Existe, sin embargo, un dato relevante: cuando la Fiscalía de Puebla informó oficialmente su captura el pasado 4 de septiembre, señaló que la orden de aprehensión estaba relacionada con abuso de autoridad, incumplimiento de un deber legal y cohecho. El señalamiento difundido ahora por el titular de la SSPC amplía el contexto criminal alrededor del edil.

El crimen toca las puertas de los ayuntamientos
Los casos de Esperanza y Tepeyahualco se suman a una sucesión de investigaciones y detenciones que han puesto bajo la lupa a gobiernos municipales poblanos.
En marzo de 2025 fueron detenidos Uruviel y Giovanni González Vieyra, entonces alcaldes de Chalchicomula de Sesma y Tlachichuca; posteriormente, el 29 de mayo fue aprehendido Ramiro González Vieyra, alcalde con licencia de San Nicolás Buenos Aires.
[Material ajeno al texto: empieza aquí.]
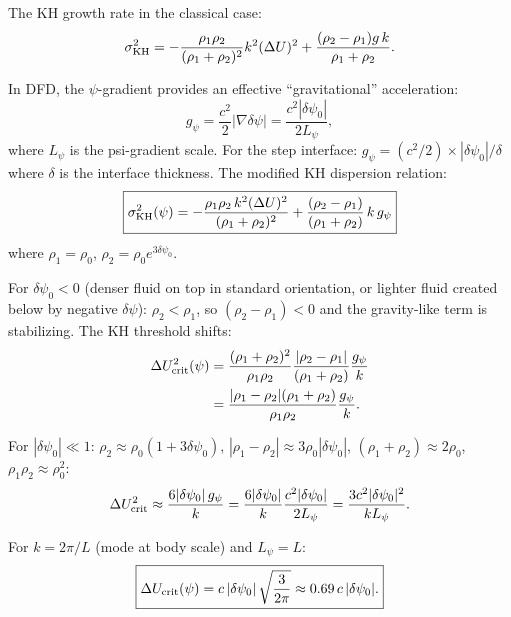 \documentclass[11pt,twocolumn]{article}
\newcommand{\dpsi}{\delta\psi}
\begin{document}
The KH growth rate in the classical case:
\begin{equation}
\sigma_{\rm KH}^2 = -\frac{\rho_1\rho_2}{(\rho_1+\rho_2)^2}k^2(\Delta U)^2
+ \frac{(\rho_2 - \rho_1)g\,k}{\rho_1 + \rho_2}.
\label{eq:kh_classical}
\end{equation}

In DFD, the $\psi$-gradient provides an effective ``gravitational'' acceleration:
\begin{equation}
g_\psi = \frac{c^2}{2}|\nabla\dpsi| = \frac{c^2|\dpsi_0|}{2L_\psi},
\label{eq:g_psi}
\end{equation}
where $L_\psi$ is the psi-gradient scale. For the step interface:
$g_\psi = (c^2/2)\times|\dpsi_0|/\delta$ where $\delta$ is the interface
thickness. The modified KH dispersion relation:
\begin{equation}
\boxed{
\sigma_{\rm KH}^2(\psi) = -\frac{\rho_1\rho_2\,k^2(\Delta U)^2}{(\rho_1+\rho_2)^2}
+ \frac{(\rho_2-\rho_1)}{(\rho_1+\rho_2)}\,k\,g_\psi
}
\label{eq:kh_dfd}
\end{equation}
where $\rho_1 = \rho_0$, $\rho_2 = \rho_0 e^{3\dpsi_0}$.

For $\dpsi_0 < 0$ (denser fluid on top in standard orientation, or
lighter fluid created below by negative $\dpsi$):
$\rho_2 < \rho_1$, so $(\rho_2 - \rho_1) < 0$ and the gravity-like
term is stabilizing. The KH threshold shifts:
\begin{align}
\Delta U_{\rm crit}^2(\psi) &= \frac{(\rho_1+\rho_2)^2}{\rho_1\rho_2}
\frac{|\rho_2-\rho_1|}{(\rho_1+\rho_2)}\frac{g_\psi}{k}
\nonumber\\
&= \frac{|\rho_1 - \rho_2|(\rho_1+\rho_2)}{\rho_1\rho_2}\frac{g_\psi}{k}.
\label{eq:deltau_crit}
\end{align}

For $|\dpsi_0| \ll 1$: $\rho_2 \approx \rho_0(1 + 3\dpsi_0)$,
$|\rho_1 - \rho_2| \approx 3\rho_0|\dpsi_0|$,
$(\rho_1+\rho_2) \approx 2\rho_0$, $\rho_1\rho_2 \approx \rho_0^2$:
\begin{equation}
\Delta U_{\rm crit}^2 \approx \frac{6|\dpsi_0|\,g_\psi}{k}
= \frac{6|\dpsi_0|}{k}\frac{c^2|\dpsi_0|}{2L_\psi}
= \frac{3c^2|\dpsi_0|^2}{kL_\psi}.
\label{eq:deltau_crit_small}
\end{equation}

For $k = 2\pi/L$ (mode at body scale) and $L_\psi = L$:
\begin{equation}
\boxed{
\Delta U_{\rm crit}(\psi) = c\,|\dpsi_0|\,\sqrt{\frac{3}{2\pi}}
\approx 0.69\,c\,|\dpsi_0|.
}
\label{eq:deltau_final}
\end{equation}
\end{document}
Los tres integrantes de la familia enfrentaron investigaciones por distintos delitos.
En febrero de 2026 cayó también Gerardo Cortés Caballero, alcalde con licencia de Cuautempan, después de permanecer prófugo durante meses. Posteriormente fue vinculado a proceso por secuestro exprés y extorsión agravada.
La situación se volvió todavía más delicada en julio, cuando fueron detenidos y vinculados a proceso seis directores municipales de Seguridad Pública: los responsables de Jopala, Tlaola, Tlapacoya, Chietla, Tehuitzingo y Chila de la Sal. Las investigaciones incluyen presunto encubrimiento, abuso de autoridad e incumplimiento del deber legal, en expedientes relacionados con la protección de actividades criminales y narcolaboratorios.
Ese mismo mes, el secretario de Seguridad Pública estatal, Francisco Sánchez González, confirmó que siete presidentes municipales se encontraban bajo investigación por posibles vínculos con grupos delictivos, aunque sus identidades fueron reservadas para no afectar las indagatorias.
En agosto se sumó la detención de Juan Pérez Moral, presidente municipal de Tianguismanalco, investigado por un presunto delito sexual contra una trabajadora del Ayuntamiento.
Ahora Esperanza vuelve a colocar el foco sobre una pregunta cada vez más incómoda: ¿hasta dónde han logrado penetrar las organizaciones criminales las estructuras municipales y, particularmente, las corporaciones encargadas de combatirlas?
La captura de alcaldes puede ser un golpe político. La detención de jefes policiacos puede ser un problema institucional. Pero cuando ambos fenómenos empiezan a coincidir en distintos puntos del estado, el verdadero desafío ya no es detener delincuentes: es impedir que el crimen encuentre oficina, placa, patrulla y protección dentro del propio gobierno.